:: Data ::
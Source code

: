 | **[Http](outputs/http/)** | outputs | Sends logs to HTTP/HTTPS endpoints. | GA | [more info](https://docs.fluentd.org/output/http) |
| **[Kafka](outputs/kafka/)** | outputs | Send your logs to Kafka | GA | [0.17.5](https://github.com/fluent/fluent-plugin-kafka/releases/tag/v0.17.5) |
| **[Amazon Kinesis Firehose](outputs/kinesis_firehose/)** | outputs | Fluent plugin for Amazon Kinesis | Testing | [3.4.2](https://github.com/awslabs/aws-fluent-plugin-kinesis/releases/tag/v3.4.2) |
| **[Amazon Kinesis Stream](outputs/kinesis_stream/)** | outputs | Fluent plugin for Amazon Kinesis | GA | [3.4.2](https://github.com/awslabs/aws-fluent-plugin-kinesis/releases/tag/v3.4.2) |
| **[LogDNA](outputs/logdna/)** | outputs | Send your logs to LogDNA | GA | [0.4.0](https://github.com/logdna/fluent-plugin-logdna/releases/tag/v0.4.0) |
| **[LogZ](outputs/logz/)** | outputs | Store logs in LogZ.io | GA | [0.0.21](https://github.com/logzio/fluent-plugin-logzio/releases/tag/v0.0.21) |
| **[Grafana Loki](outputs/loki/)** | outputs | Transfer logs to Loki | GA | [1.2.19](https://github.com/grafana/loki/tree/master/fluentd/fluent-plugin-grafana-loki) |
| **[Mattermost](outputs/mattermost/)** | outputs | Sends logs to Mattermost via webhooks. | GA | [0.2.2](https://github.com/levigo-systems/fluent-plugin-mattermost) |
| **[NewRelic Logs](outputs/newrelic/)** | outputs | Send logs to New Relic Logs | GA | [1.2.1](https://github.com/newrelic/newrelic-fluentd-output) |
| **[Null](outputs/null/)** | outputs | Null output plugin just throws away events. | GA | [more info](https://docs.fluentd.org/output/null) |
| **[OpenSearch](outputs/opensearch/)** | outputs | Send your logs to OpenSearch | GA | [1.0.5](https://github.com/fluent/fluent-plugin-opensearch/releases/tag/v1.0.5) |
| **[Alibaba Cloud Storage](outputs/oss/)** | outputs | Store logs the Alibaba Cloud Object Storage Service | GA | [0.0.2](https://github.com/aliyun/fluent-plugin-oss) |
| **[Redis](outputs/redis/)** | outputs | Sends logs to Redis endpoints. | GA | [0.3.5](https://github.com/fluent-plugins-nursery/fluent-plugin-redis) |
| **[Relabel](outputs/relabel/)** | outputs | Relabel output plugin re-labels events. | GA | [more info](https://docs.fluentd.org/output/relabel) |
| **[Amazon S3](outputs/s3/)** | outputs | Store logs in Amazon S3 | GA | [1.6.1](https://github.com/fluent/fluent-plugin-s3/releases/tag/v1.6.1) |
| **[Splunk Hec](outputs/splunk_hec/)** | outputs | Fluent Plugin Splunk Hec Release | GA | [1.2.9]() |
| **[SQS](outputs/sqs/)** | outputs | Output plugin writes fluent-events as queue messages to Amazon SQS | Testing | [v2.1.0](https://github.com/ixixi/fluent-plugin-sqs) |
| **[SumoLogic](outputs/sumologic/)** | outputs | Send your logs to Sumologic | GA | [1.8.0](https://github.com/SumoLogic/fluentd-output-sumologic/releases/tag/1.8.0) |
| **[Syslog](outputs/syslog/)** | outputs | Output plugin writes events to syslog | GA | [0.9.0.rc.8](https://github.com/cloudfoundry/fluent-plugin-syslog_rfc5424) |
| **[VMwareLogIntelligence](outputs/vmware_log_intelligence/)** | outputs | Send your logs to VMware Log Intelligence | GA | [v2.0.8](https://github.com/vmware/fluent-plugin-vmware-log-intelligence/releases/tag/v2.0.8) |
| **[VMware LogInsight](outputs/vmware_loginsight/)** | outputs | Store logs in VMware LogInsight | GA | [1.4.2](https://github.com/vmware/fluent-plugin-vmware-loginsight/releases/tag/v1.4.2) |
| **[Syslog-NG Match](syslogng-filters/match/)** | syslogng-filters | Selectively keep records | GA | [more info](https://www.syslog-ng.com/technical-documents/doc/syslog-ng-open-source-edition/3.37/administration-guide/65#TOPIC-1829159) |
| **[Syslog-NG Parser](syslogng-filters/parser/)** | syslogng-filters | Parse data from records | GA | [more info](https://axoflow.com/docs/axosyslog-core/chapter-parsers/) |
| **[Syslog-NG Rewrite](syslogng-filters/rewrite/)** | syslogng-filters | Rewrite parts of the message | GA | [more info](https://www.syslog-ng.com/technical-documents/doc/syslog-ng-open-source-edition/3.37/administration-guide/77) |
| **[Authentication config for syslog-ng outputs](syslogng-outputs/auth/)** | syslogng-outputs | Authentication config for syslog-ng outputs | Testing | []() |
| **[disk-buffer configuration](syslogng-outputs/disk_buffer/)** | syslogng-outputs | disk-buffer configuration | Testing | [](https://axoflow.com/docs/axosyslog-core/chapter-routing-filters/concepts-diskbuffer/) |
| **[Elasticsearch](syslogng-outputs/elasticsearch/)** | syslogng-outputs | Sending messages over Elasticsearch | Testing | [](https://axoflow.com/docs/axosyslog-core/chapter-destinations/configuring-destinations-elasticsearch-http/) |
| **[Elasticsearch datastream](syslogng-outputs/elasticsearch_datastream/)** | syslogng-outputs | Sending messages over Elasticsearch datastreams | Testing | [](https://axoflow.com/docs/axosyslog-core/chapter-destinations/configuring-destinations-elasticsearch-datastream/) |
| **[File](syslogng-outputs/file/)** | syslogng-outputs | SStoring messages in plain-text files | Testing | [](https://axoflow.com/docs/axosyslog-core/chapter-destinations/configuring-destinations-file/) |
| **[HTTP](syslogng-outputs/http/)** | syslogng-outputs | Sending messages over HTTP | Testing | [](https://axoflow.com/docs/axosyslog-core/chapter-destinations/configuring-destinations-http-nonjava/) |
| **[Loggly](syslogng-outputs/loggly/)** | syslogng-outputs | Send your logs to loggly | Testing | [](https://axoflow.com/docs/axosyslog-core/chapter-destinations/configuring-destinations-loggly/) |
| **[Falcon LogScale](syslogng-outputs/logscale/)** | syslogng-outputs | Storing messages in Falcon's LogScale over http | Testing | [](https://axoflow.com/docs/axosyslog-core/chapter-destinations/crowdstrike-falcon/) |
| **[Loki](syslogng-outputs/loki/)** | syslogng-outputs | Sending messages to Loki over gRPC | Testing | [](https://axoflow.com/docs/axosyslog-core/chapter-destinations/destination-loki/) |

:: Activity ::
Could you restate, word for word, the lines above from the one with "[more info](https://docs.fluentd.org/output/null) |" to the one with "[more info](https://docs.fluentd.org/output/relabel) |", both included?

:: Reply ::
| **[Null](outputs/null/)** | outputs | Null output plugin just throws away events. | GA | [more info](https://docs.fluentd.org/output/null) |
| **[OpenSearch](outputs/opensearch/)** | outputs | Send your logs to OpenSearch | GA | [1.0.5](https://github.com/fluent/fluent-plugin-opensearch/releases/tag/v1.0.5) |
| **[Alibaba Cloud Storage](outputs/oss/)** | outputs | Store logs the Alibaba Cloud Object Storage Service | GA | [0.0.2](https://github.com/aliyun/fluent-plugin-oss) |
| **[Redis](outputs/redis/)** | outputs | Sends logs to Redis endpoints. | GA | [0.3.5](https://github.com/fluent-plugins-nursery/fluent-plugin-redis) |
| **[Relabel](outputs/relabel/)** | outputs | Relabel output plugin re-labels events. | GA | [more info](https://docs.fluentd.org/output/relabel) |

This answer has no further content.